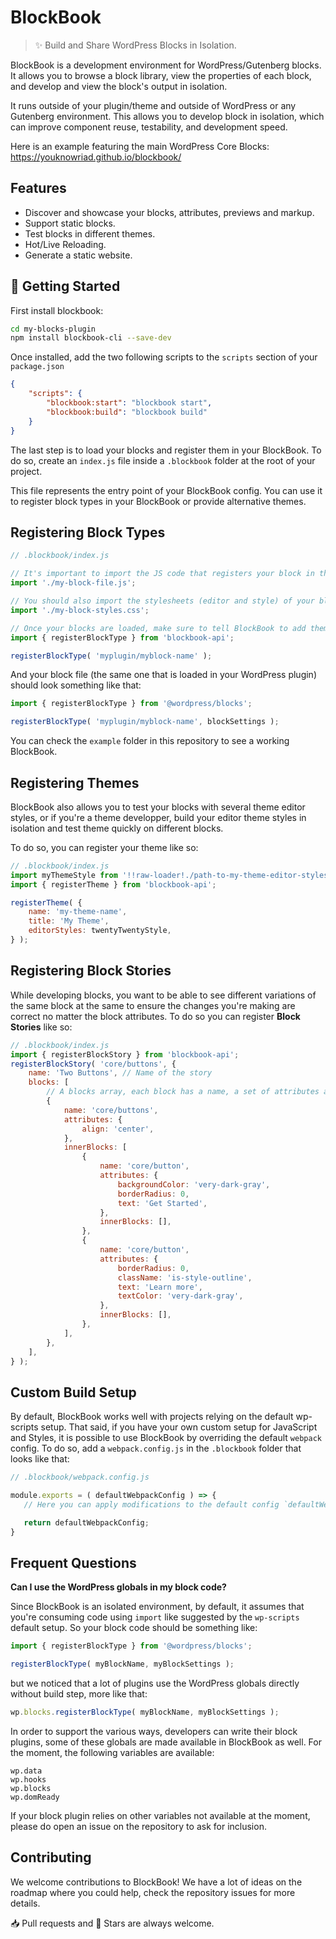 # BlockBook

> ✨ Build and Share WordPress Blocks in Isolation.

BlockBook is a development environment for WordPress/Gutenberg blocks.
It allows you to browse a block library, view the properties of each block, and develop and view the block's output in isolation.

It runs outside of your plugin/theme and outside of WordPress or any Gutenberg environment. This allows you to develop block in isolation, which can improve component reuse, testability, and development speed.

Here is an example featuring the main WordPress Core Blocks: <https://youknowriad.github.io/blockbook/>

## Features

-   Discover and showcase your blocks, attributes, previews and markup.
-   Support static blocks.
-   Test blocks in different themes.
-   Hot/Live Reloading.
-   Generate a static website.

## 🚀 Getting Started

First install blockbook:

```sh
cd my-blocks-plugin
npm install blockbook-cli --save-dev
```

Once installed, add the two following scripts to the `scripts` section of your `package.json`

```json
{
	"scripts": {
		"blockbook:start": "blockbook start",
		"blockbook:build": "blockbook build"
	}
}
```

The last step is to load your blocks and register them in your BlockBook. To do so, create an `index.js` file inside a `.blockbook` folder at the root of your project.

This file represents the entry point of your BlockBook config. You can use it to register block types in your BlockBook or provide alternative themes.

## Registering Block Types

```js
// .blockbook/index.js

// It's important to import the JS code that registers your block in the @wordpress/blocks package
import './my-block-file.js';

// You should also import the stylesheets (editor and style) of your blocks.
import './my-block-styles.css';

// Once your blocks are loaded, make sure to tell BlockBook to add them to the menu.
import { registerBlockType } from 'blockbook-api';

registerBlockType( 'myplugin/myblock-name' );
```

And your block file (the same one that is loaded in your WordPress plugin) should look something like that:

```js
import { registerBlockType } from '@wordpress/blocks';

registerBlockType( 'myplugin/myblock-name', blockSettings );
```

You can check the `example` folder in this repository to see a working BlockBook.

## Registering Themes

BlockBook also allows you to test your blocks with several theme editor styles, or if you're a theme developper, build your editor theme styles in isolation and test theme quickly on different blocks.

To do so, you can register your theme like so:

```js
// .blockbook/index.js
import myThemeStyle from '!!raw-loader!./path-to-my-theme-editor-styles.css';
import { registerTheme } from 'blockbook-api';

registerTheme( {
	name: 'my-theme-name',
	title: 'My Theme',
	editorStyles: twentyTwentyStyle,
} );
```

## Registering Block Stories

While developing blocks, you want to be able to see different variations of the same block at the same to ensure the changes you're making are correct no matter the block attributes. To do so you can register **Block Stories** like so:

```js
// .blockbook/index.js
import { registerBlockStory } from 'blockbook-api';
registerBlockStory( 'core/buttons', {
	name: 'Two Buttons', // Name of the story
	blocks: [
		// A blocks array, each block has a name, a set of attributes and potentially inner blocks
		{
			name: 'core/buttons',
			attributes: {
				align: 'center',
			},
			innerBlocks: [
				{
					name: 'core/button',
					attributes: {
						backgroundColor: 'very-dark-gray',
						borderRadius: 0,
						text: 'Get Started',
					},
					innerBlocks: [],
				},
				{
					name: 'core/button',
					attributes: {
						borderRadius: 0,
						className: 'is-style-outline',
						text: 'Learn more',
						textColor: 'very-dark-gray',
					},
					innerBlocks: [],
				},
			],
		},
	],
} );
```

## Custom Build Setup

By default, BlockBook works well with projects relying on the default wp-scripts setup. That said, if you have your own custom setup for JavaScript and Styles, it is possible to use BlockBook by overriding the default `webpack` config. To do so, add a `webpack.config.js` in the `.blockbook` folder that looks like that:

```js
// .blockbook/webpack.config.js

module.exports = ( defaultWebpackConfig ) => {
   // Here you can apply modifications to the default config `defaultWebpackConfig`

   return defaultWebpackConfig;
}
```

## Frequent Questions

**Can I use the WordPress globals in my block code?**

Since BlockBook is an isolated environment, by default, it assumes that you're consuming code using  `import` like suggested by the `wp-scripts` default setup. So your block code should be something like:

```js
import { registerBlockType } from '@wordpress/blocks';

registerBlockType( myBlockName, myBlockSettings );
```

but we noticed that a lot of plugins use the WordPress globals directly without build step, more like that:

```js
wp.blocks.registerBlockType( myBlockName, myBlockSettings );
```

In order to support the various ways, developers can write their block plugins, some of these globals are made available in BlockBook as well. For the moment, the following variables are available:

```
wp.data
wp.hooks
wp.blocks
wp.domReady
```

If your block plugin relies on other variables not available at the moment, please do open an issue on the repository to ask for inclusion.

## Contributing

We welcome contributions to BlockBook! We have a lot of ideas on the roadmap where you could help, check the repository issues for more details.

📥 Pull requests and 🌟 Stars are always welcome.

Task statement = Within the data above, how many lines contain the word "very"? Write only the number.

Exercise answer = 2